Outrossim, trata-se de uma fonte de renda e emprego, já que a atividade circense, incluindo a utilização de animais, gera renda para artistas, tratadores, veterinários e outras categorias profissionais, além de movimentar a economia local.
Se os animais forem criados e treinados em condições adequadas, com espaço suficiente, alimentação de qualidade, acompanhamento veterinário constante e estímulos para o seu bem-estar físico e mental, a presença em circos não seria necessariamente prejudicial.
Segundo estudo aprofundado acerca do tema[1], vê-se que: “Os argumentos mais frequentes, relativos à interrogação do animal no circo, se referem aos maus tratos impostos à esses animais, e acredito que possa ser isso que motiva e incentiva os movimentos de abolicionismo animal.”
E continua, “Mas, surpreendentemente, poucos citam (ou sequer sabem) que as condições dos animais de circo no Brasil tornam sua reintrodução no meio impossível. Primeiro devido à esse animal ser exótico, aos maus tratos e sofrimentos consequentes do treinamento e suas respectivas sequelas, e depois e mais importante, a maioria dos habitats originais desses animais já foram devastados, assim, não há natureza suficiente para onde esse animal poderia ser devolvido.”
Conclui o estudo dizendo:
“Os discursos, por basearem-se apenas no senso comum, apresentam claramente a falta de conhecimento dos ativistas sobre a história do circo e a tradicionalidade das famílias circenses, bem como no desconhecimento de bons trabalhos circenses brasileiros que não usam animais em seus espetáculos. (…) E ainda assim boa parte dos ativistas assumem que não são contra os circos, mas são contra a apresentação do animal para entretenimento e diversão humanas, mediante tortura, pois não admitem em momento algum a possibilidade do animal não ser torturado para o sucesso da doma e da apresentação do número. Apesar de, como visto anteriormente na Pré-Reflexão, as pessoas que trabalham na doma desses animais afirmarem veementemente que as técnicas utilizadas não utilizam maus tratos, e sim um sistema de carinho, agrados e recompensa.”

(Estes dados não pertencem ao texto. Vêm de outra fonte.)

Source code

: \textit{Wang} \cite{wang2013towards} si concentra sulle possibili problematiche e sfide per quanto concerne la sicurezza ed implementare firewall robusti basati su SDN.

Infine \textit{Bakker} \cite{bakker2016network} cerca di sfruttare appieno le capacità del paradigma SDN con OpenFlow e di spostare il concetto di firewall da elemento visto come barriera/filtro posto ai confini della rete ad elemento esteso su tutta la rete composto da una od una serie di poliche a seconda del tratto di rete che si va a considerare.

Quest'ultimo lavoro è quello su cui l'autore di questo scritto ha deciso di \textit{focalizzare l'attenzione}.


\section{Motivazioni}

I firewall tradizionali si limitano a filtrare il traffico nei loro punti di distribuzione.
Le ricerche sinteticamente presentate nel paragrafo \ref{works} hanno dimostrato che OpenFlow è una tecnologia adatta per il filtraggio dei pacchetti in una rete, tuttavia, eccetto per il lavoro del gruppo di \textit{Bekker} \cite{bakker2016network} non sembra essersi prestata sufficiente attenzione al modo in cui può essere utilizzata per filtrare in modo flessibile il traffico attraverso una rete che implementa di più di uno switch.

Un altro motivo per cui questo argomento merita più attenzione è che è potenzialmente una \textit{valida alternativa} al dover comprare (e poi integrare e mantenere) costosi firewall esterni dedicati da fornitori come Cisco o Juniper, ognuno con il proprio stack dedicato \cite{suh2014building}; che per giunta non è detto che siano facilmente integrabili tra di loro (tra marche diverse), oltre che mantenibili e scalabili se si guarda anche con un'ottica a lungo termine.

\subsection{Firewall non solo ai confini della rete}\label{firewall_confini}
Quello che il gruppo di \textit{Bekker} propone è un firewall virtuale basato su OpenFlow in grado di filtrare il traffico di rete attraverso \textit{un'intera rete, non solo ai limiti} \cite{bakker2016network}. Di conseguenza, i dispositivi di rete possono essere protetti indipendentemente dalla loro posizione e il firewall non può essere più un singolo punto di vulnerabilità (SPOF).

Em vez da proibição total, a regulamentação responsável pode garantir que apenas circos que tratem adequadamente seus animais possam utilizá-los em espetáculos, equilibrando a proteção animal com a liberdade cultural e econômica.
A aprovação deste projeto de lei representa um avanço significativo na proteção dos animais e na promoção de uma cultura de respeito à vida. Ao estabelecer um marco regulatório claro e rigoroso, o Estado de Mato Grosso poderá garantir que a atividade circense seja exercida de forma responsável e sustentável, sem comprometer o bem-estar dos animais e valorizando a arte e a criatividade humana.
A presente emenda, na modalidade substitutivo integral, tem por escopo ajustar a redação, tornando-a mais adequada para deliberação e votação, nas Comissões, e no Plenário. Por estas importantes razões, contamos com o apoio dos nobres Pares para a aprovação.